ラマ氏 確かにJava技術は汎用的だ。例えばJBuilder Enterpriseは、1つの製品でWebLogic、WebSphere、Sybase、Oracleなど多くのサーバ製品に対応している。それでも各社と提携してそれぞれのエディションを作る理由は、各社がそれぞれの製品とシームレスに統合するような製品を欲しているからだ。このバージョンでは統合によって得られる使い勝手を優先している。こうしたニーズも高い。

――今後のJava関連ツールの方向は?

ラマ氏 Borland Enterprise Server 5.1、Optimizeit Suite、JBuilder Mobilesetを相次いでリリースした。特に今日(9月25日)リリースを開始したMobilesetでは、日本のZentekと提携して開発ツールの中にエミュレーションツールを統合した。これで、J2ME MIDPアプリケーションの開発が、UIデザインからエミュレーション、デバッグ、デプロイまで、シームレスに実現できる。ボーランドとしては、こうした開発プロセスにおいて必要なそれぞれの機能を提供しようとしており、JBuilderでは、そうしたプロセスをカバーできる製品になっている。

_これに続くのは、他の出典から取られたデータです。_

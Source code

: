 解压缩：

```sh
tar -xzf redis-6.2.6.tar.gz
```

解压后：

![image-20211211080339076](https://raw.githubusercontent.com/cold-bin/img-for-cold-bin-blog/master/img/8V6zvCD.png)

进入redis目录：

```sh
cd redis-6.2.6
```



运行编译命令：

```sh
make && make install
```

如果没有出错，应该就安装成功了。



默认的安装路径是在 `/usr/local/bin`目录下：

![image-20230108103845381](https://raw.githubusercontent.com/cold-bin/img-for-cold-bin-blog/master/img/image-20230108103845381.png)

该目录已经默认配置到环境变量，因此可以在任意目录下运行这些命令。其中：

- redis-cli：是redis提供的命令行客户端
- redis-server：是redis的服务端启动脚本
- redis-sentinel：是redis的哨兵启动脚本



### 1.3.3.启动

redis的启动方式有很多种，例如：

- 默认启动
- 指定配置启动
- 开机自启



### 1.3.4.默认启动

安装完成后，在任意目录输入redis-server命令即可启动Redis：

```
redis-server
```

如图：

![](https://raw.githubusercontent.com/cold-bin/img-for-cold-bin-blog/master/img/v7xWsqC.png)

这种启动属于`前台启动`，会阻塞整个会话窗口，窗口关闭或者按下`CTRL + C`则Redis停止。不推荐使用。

――UML機能なども統合され、開発プロセスのすべてに対応した機能が充実してきたように見える。足りない機能などもうないのでは?

ラマ氏 まだ欠けている機能はあると思っている。例えば「ディフェクトトラッキング」などがそうだ。ディフェクトトラッキングとは、開発途中でテストを行った際、バグを発見したとする。そうしたバグのリストを作成し、開発チームで共有し、修正状況などを追跡していくことだ。こうしたチーム開発をサポートする機能などはまだ不足している。

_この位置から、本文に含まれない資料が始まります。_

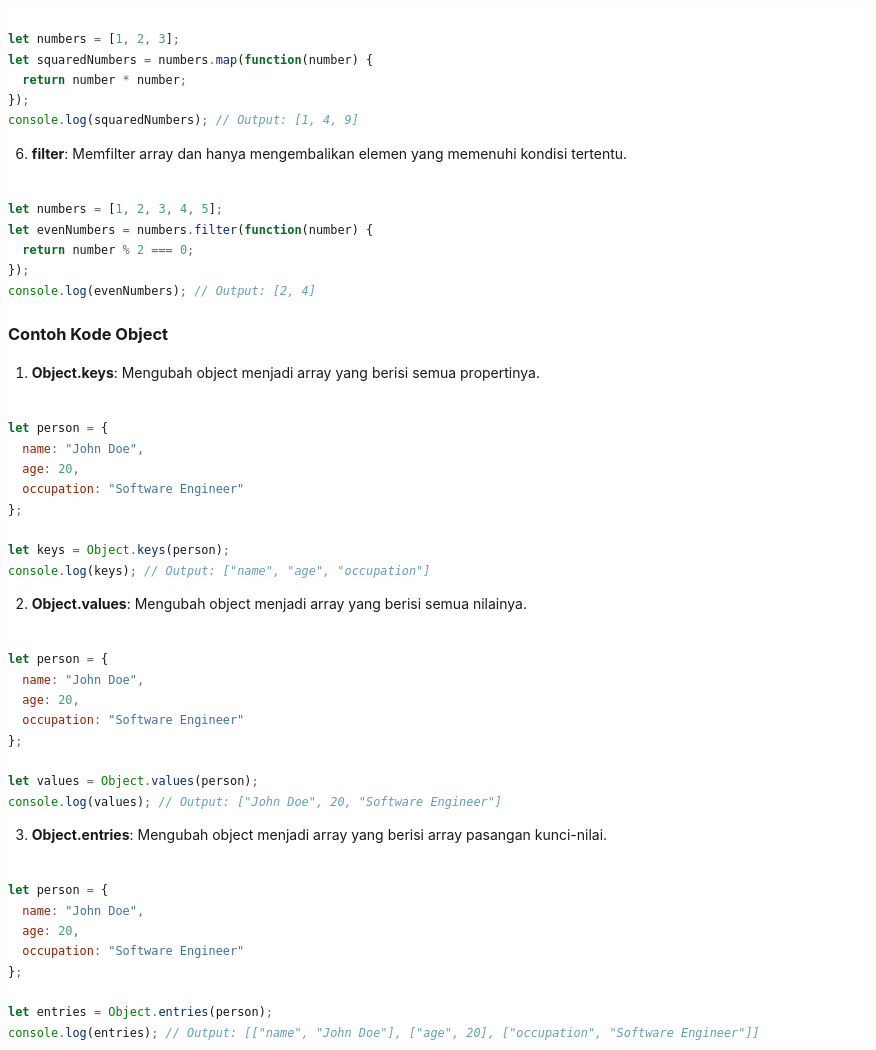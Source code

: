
 ```js

let numbers = [1, 2, 3];
let squaredNumbers = numbers.map(function(number) {
  return number * number;
});
console.log(squaredNumbers); // Output: [1, 4, 9]

```
 6. **filter**: Memfilter array dan hanya mengembalikan elemen yang memenuhi kondisi tertentu.

```js

let numbers = [1, 2, 3, 4, 5];
let evenNumbers = numbers.filter(function(number) {
  return number % 2 === 0;
});
console.log(evenNumbers); // Output: [2, 4]

```

### Contoh Kode **Object**

 1. **Object.keys**: Mengubah object menjadi array yang berisi semua propertinya.

```js

let person = {
  name: "John Doe",
  age: 20,
  occupation: "Software Engineer"
};

let keys = Object.keys(person);
console.log(keys); // Output: ["name", "age", "occupation"]

```
 2. **Object.values**: Mengubah object menjadi array yang berisi semua nilainya.

```js

let person = {
  name: "John Doe",
  age: 20,
  occupation: "Software Engineer"
};

let values = Object.values(person);
console.log(values); // Output: ["John Doe", 20, "Software Engineer"]

```
 3. **Object.entries**: Mengubah object menjadi array yang berisi array pasangan kunci-nilai.

```js

let person = {
  name: "John Doe",
  age: 20,
  occupation: "Software Engineer"
};

let entries = Object.entries(person);
console.log(entries); // Output: [["name", "John Doe"], ["age", 20], ["occupation", "Software Engineer"]]

```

――日本では最近、XPやRUP、Agileなどの開発プロセスに注目が集まっている。こうした開発プロセスに対してツールができることはあるのか?

ラマ氏 そこは非常に重要なポイントだ。開発プロセスに対してツールができることは確かにある。それぞれのプロセスには、それぞれのスタイルがある。例えば頻繁なテストとかモデルの記述法、リファクタリングなどだ。こうしたスタイルに対応できるように開発ツールを合わせていくことで、開発プロセスをより効率化することができるだろう。

 またプロセスだけでなく、最近の開発では1つのプロジェクトでXMLやJSP、サーブレット、EJB、そしてデータベースなど、などさまざまな技術が混在して使われるようになってきている。今後は専門分野に分かれた分業化が進むと思われるが、ボーランドは、単にこうした技術に製品を対応させるだけではなく、それぞれをより簡単に実装、実行できるようなツールを提供していくのが使命だと考えている。